▸ What is being asked: Using the listing that follows, filter out every line lacking the string "arts" and return the rest.

▸ Supplied records:
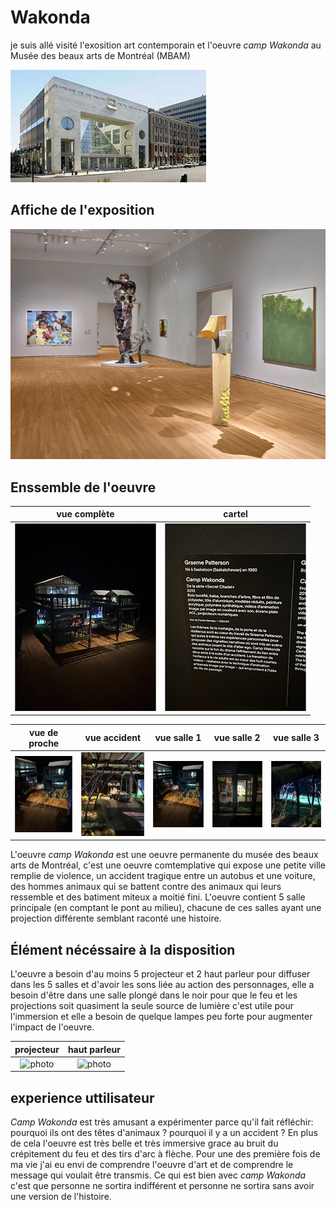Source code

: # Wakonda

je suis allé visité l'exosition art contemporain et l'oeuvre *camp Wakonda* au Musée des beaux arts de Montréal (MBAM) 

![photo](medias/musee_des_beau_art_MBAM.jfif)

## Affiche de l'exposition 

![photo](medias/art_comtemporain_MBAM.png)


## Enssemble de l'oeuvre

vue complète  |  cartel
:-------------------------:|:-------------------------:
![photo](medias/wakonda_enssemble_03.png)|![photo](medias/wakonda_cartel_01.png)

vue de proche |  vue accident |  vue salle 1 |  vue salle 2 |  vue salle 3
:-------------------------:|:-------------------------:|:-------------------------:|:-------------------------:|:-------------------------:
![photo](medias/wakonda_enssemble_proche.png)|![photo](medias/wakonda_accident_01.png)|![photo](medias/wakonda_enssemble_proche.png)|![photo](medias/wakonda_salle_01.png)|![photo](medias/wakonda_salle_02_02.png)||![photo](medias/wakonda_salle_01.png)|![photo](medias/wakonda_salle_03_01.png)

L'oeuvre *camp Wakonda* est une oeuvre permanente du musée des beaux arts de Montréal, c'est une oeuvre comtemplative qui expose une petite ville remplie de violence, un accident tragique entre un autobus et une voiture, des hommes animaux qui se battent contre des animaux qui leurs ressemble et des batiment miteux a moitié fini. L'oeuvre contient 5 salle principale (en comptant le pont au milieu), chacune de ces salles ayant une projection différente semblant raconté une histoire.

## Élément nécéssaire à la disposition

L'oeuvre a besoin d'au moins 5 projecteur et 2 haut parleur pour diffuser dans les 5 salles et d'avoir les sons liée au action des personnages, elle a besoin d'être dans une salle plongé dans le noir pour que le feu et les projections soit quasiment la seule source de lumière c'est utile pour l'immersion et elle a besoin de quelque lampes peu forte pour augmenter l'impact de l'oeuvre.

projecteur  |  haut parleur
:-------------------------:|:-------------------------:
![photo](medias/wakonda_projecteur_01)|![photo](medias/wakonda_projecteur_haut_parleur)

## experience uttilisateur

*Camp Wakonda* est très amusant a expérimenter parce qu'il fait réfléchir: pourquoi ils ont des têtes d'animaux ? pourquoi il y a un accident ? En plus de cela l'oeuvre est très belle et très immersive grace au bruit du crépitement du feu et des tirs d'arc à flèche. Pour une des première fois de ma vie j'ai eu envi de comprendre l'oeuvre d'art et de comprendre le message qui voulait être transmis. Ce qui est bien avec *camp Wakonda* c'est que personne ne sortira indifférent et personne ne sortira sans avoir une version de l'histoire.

▸ Result for this task:
je suis allé visité l'exosition art contemporain et l'oeuvre *camp Wakonda* au Musée des beaux arts de Montréal (MBAM) 
L'oeuvre *camp Wakonda* est une oeuvre permanente du musée des beaux arts de Montréal, c'est une oeuvre comtemplative qui expose une petite ville remplie de violence, un accident tragique entre un autobus et une voiture, des hommes animaux qui se battent contre des animaux qui leurs ressemble et des batiment miteux a moitié fini. L'oeuvre contient 5 salle principale (en comptant le pont au milieu), chacune de ces salles ayant une projection différente semblant raconté une histoire.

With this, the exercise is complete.